Ah! Aquela maneira como o Nataniel
abre os braços, encara a companhia num modo de desafio e grita como se o
tivessem insultado: - Que me digam se há por aí alguém mais sincero e mais
directo do que eu! Venha o nome!
Aquilo é teatro, mas estamos
entre amigos, ninguém o vai contradizer nem lembrar que de memória de gente
nunca se lhe ouviu uma resposta que não venha embrulhada em tantos apartes que
o que perguntou desnorteia e muda de assunto.
Um exemplo. Há-de haver três ou quatro
anos herdou umas centenas de hectares plantados de oliveiras e um lagar de
azeite, o que nele, burguês citadino, causou uma mudança de interesses, mas lhe
dá também oportunidade de brilhar no papel de latifundiário e industrial,
entretendo-nos com as peripécias da colheita e o fabrico do azeite.
Com amigável maldade, nessas
ocasiões gostamos de o acirrar, porque sabemos que o seu carácter lhe impede a
franqueza de que tanto se orgulha.
- Então, que tal foi a colheita
este ano? Quantas toneladas?
- Mais do que o ano passado.
- Mas quantas?
- À volta de trezentos por cento
mais. E para o ano há-de ser ainda melhor.
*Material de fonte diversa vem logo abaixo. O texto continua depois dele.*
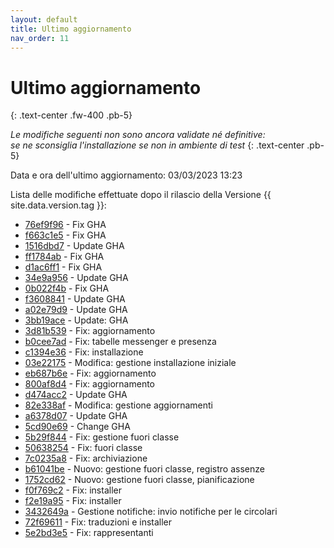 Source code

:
 ```yaml
---
layout: default
title: Ultimo aggiornamento
nav_order: 11
---
```


# Ultimo aggiornamento
{: .text-center .fw-400 .pb-5}

_Le modifiche seguenti non sono ancora validate né definitive:<br>se ne sconsiglia l'installazione se non in ambiente di test_
{: .text-center .pb-5}

Data e ora dell'ultimo aggiornamento: 03/03/2023 13:23

Lista delle modifiche effettuate dopo il rilascio della Versione {{ site.data.version.tag }}:

- [76ef9f96](http://github.com/iisgiua/giuaschool/commit/76ef9f96ab883399d410a68dd588e05ce240c782) - Fix GHA
- [f663c1e5](http://github.com/iisgiua/giuaschool/commit/f663c1e5c3159deb2630017d06ce30a5e1b974d2) - Fix GHA
- [1516dbd7](http://github.com/iisgiua/giuaschool/commit/1516dbd77d448d3c326dab01c0510e1309ffd447) - Update GHA
- [ff1784ab](http://github.com/iisgiua/giuaschool/commit/ff1784abe3493e9b0b747e799c68ca360c865724) - Fix GHA
- [d1ac6ff1](http://github.com/iisgiua/giuaschool/commit/d1ac6ff1a560d1a091aa9f780c005d10f6ece6a1) - Fix GHA
- [34e9a956](http://github.com/iisgiua/giuaschool/commit/34e9a956ae3e6ee8725254665f3c23b05428737b) - Update GHA
- [0b022f4b](http://github.com/iisgiua/giuaschool/commit/0b022f4b64d769f33605f4745cc1071a774c5668) - Fix GHA
- [f3608841](http://github.com/iisgiua/giuaschool/commit/f360884157eb7b7ac9caf0897e1611ff109349a2) - Update GHA
- [a02e79d9](http://github.com/iisgiua/giuaschool/commit/a02e79d9b1d6434da5f360e7aea3d8f326621e00) - Update GHA
- [3bb19ace](http://github.com/iisgiua/giuaschool/commit/3bb19aceedc8b7d4e7006e06e6fd6cd87a154205) - Update: GHA
- [3d81b539](http://github.com/iisgiua/giuaschool/commit/3d81b53932781de4f68914ad31dd02820005df97) - Fix: aggiornamento
- [b0cee7ad](http://github.com/iisgiua/giuaschool/commit/b0cee7ad0dc20cbeec3a7c2af6273b9884a47683) - Fix: tabelle messenger e presenza
- [c1394e36](http://github.com/iisgiua/giuaschool/commit/c1394e36583058dd9b79459f804cf5c545613211) - Fix: installazione
- [03e22175](http://github.com/iisgiua/giuaschool/commit/03e221753d8fb4186cf735647cea022f2e7ce4e7) - Modifica: gestione installazione iniziale
- [eb687b6e](http://github.com/iisgiua/giuaschool/commit/eb687b6ede4848e58246e0c54c15c3b155a45a55) - Fix: aggiornamento
- [800af8d4](http://github.com/iisgiua/giuaschool/commit/800af8d40a97d17dd6d06d387e3cb7086ee84783) - Fix: aggiornamento
- [d474acc2](http://github.com/iisgiua/giuaschool/commit/d474acc2037abf53491aa1c064964255af87da75) - Update GHA
- [82e338af](http://github.com/iisgiua/giuaschool/commit/82e338af0c227621d505e1f5f574195f35645462) - Modifica: gestione aggiornamenti
- [a6378d07](http://github.com/iisgiua/giuaschool/commit/a6378d075a7bb731a584e7a452d04587893db2f4) - Update GHA
- [5cd90e69](http://github.com/iisgiua/giuaschool/commit/5cd90e695623d59065473982a1533fece0585bab) - Change GHA
- [5b29f844](http://github.com/iisgiua/giuaschool/commit/5b29f8442a95d31bee03ad4a01b0b263402d6158) - Fix: gestione fuori classe
- [50638254](http://github.com/iisgiua/giuaschool/commit/506382549fc081c9b6179e17f62ecb71b31069d2) - Fix: fuori classe
- [7c0235a8](http://github.com/iisgiua/giuaschool/commit/7c0235a8a6086faaaf022383c0ed4f49922edc24) - Fix: archiviazione
- [b61041be](http://github.com/iisgiua/giuaschool/commit/b61041be1b4ab7072d496bd3ca68aeb36b84bbb0) - Nuovo: gestione fuori classe, registro assenze
- [1752cd62](http://github.com/iisgiua/giuaschool/commit/1752cd6203aeb7272d058a65bd5b8b0531cd39e9) - Nuovo: gestione fuori classe, pianificazione
- [f0f769c2](http://github.com/iisgiua/giuaschool/commit/f0f769c264b552942f1e9a9ada7a2d6711dd67a6) - Fix: installer
- [f2e19a95](http://github.com/iisgiua/giuaschool/commit/f2e19a95d6889882fcfad882a0fcb2832b3b7ca4) - Fix: installer
- [3432649a](http://github.com/iisgiua/giuaschool/commit/3432649a60de26bb8aa206620418c9df18c8ceb0) - Gestione notifiche: invio notifiche per le circolari
- [72f69611](http://github.com/iisgiua/giuaschool/commit/72f69611bd9bd5eb3c5360a116d09f3d94f1b9ff) - Fix: traduzioni e installer
- [5e2bd3e5](http://github.com/iisgiua/giuaschool/commit/5e2bd3e5819432ba66cada669a4a03ef02c911d1) - Fix: rappresentanti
É pena perdida querer continuar,
porque se acaba sempre no empate em que ele não dá resposta, mas continua a
jurar que ninguém, absolutamente ninguém, é tão franco, de modo que para não
estragar o ambiente muda-se a conversa seja para o que for, o tempo, a gasolina,
o Chega, tudo menos assunto em que tenhamos de suportar a bazófia da sua imaginária
franqueza.
No mais é bom rapaz e muito se
lhe perdoa, já lhe chega o martírio de em segundas núpcias ter casado com a Gabriela,
vinte e quatro anos mais nova, carinha de anjo a esconder mulher de pêlo na
venta, o que ele descobriu quando já não havia remédio a dar. Mas não lhe
perguntem como vão as coisas lá em casa, porque depois de um alegre “Tudo bem” que
a expressão seu rosto contradiz, tossica e volta a falar do azeite, cortina de
fumo que de verdade nada esconde, todos
sabemos que se dão pior do que cão e gato, as mais das vezes é ela, na força da
vida e treinada em artes marciais quem leva a melhor.
O Gonçalo, tagarela-mor, estava
de turno nas Urgências e já nos tinha contado, mesmo assim foi um pasmo vê-lo,
tal um guarda-redes de hóquei, a cabeça apertada numa aparelhagem de ferros, o
olho esquerdo negro e inchado, o queixo preso com grampos de metal.
- Então que foi isso?
- Escorreguei na escada do
jardim, caí por ali abaixo e podia ter morrido, porque aquela escada é um
perigo. Valeu-me a Gabriela estar em casa.